§ Provided data:
----

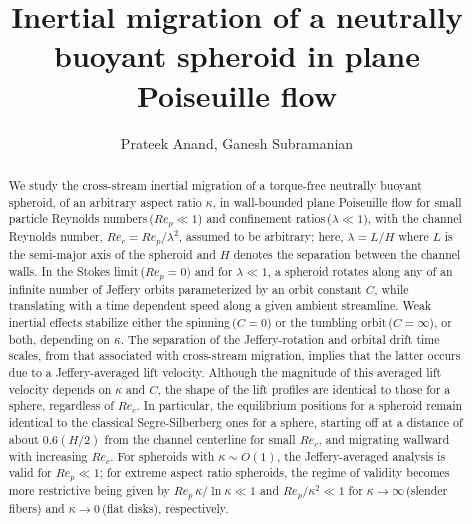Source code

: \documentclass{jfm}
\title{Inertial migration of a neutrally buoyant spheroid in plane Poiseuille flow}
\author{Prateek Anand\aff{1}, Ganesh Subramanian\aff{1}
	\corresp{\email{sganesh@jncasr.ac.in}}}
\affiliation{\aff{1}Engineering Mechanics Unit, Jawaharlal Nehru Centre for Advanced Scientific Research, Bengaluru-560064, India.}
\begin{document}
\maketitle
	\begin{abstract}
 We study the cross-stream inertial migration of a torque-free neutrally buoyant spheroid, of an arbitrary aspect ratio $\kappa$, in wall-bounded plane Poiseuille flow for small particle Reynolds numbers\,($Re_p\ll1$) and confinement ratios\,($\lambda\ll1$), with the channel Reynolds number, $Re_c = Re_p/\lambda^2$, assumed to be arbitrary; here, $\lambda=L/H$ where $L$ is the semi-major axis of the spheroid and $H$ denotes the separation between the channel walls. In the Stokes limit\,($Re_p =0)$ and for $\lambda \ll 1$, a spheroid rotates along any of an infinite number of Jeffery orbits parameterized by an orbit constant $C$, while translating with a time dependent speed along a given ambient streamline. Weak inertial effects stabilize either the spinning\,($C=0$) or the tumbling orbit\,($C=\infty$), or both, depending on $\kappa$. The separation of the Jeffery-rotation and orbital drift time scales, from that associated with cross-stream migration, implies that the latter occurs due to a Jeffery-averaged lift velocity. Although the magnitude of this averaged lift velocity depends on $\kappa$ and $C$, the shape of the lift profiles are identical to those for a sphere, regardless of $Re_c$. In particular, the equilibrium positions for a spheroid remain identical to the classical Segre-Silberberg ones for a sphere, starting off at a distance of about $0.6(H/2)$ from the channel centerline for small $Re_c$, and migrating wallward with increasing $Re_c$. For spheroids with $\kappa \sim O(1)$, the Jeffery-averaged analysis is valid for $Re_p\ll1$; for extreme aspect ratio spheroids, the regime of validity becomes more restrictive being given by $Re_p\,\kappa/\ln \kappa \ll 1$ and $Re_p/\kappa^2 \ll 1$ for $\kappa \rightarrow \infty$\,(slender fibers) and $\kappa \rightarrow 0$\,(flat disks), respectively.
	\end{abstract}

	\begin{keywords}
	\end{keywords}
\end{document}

----

§ Exercise goal:
Transcribe all of the listing precisely. The images stay out of it.

§ Task solution:
Source code

: \documentclass{jfm}
\title{Inertial migration of a neutrally buoyant spheroid in plane Poiseuille flow}
\author{Prateek Anand\aff{1}, Ganesh Subramanian\aff{1}
	\corresp{\email{sganesh@jncasr.ac.in}}}
\affiliation{\aff{1}Engineering Mechanics Unit, Jawaharlal Nehru Centre for Advanced Scientific Research, Bengaluru-560064, India.}
\begin{document}
\maketitle
	\begin{abstract}
 We study the cross-stream inertial migration of a torque-free neutrally buoyant spheroid, of an arbitrary aspect ratio $\kappa$, in wall-bounded plane Poiseuille flow for small particle Reynolds numbers\,($Re_p\ll1$) and confinement ratios\,($\lambda\ll1$), with the channel Reynolds number, $Re_c = Re_p/\lambda^2$, assumed to be arbitrary; here, $\lambda=L/H$ where $L$ is the semi-major axis of the spheroid and $H$ denotes the separation between the channel walls. In the Stokes limit\,($Re_p =0)$ and for $\lambda \ll 1$, a spheroid rotates along any of an infinite number of Jeffery orbits parameterized by an orbit constant $C$, while translating with a time dependent speed along a given ambient streamline. Weak inertial effects stabilize either the spinning\,($C=0$) or the tumbling orbit\,($C=\infty$), or both, depending on $\kappa$. The separation of the Jeffery-rotation and orbital drift time scales, from that associated with cross-stream migration, implies that the latter occurs due to a Jeffery-averaged lift velocity. Although the magnitude of this averaged lift velocity depends on $\kappa$ and $C$, the shape of the lift profiles are identical to those for a sphere, regardless of $Re_c$. In particular, the equilibrium positions for a spheroid remain identical to the classical Segre-Silberberg ones for a sphere, starting off at a distance of about $0.6(H/2)$ from the channel centerline for small $Re_c$, and migrating wallward with increasing $Re_c$. For spheroids with $\kappa \sim O(1)$, the Jeffery-averaged analysis is valid for $Re_p\ll1$; for extreme aspect ratio spheroids, the regime of validity becomes more restrictive being given by $Re_p\,\kappa/\ln \kappa \ll 1$ and $Re_p/\kappa^2 \ll 1$ for $\kappa \rightarrow \infty$\,(slender fibers) and $\kappa \rightarrow 0$\,(flat disks), respectively.
	\end{abstract}

	\begin{keywords}
	\end{keywords}
\end{document}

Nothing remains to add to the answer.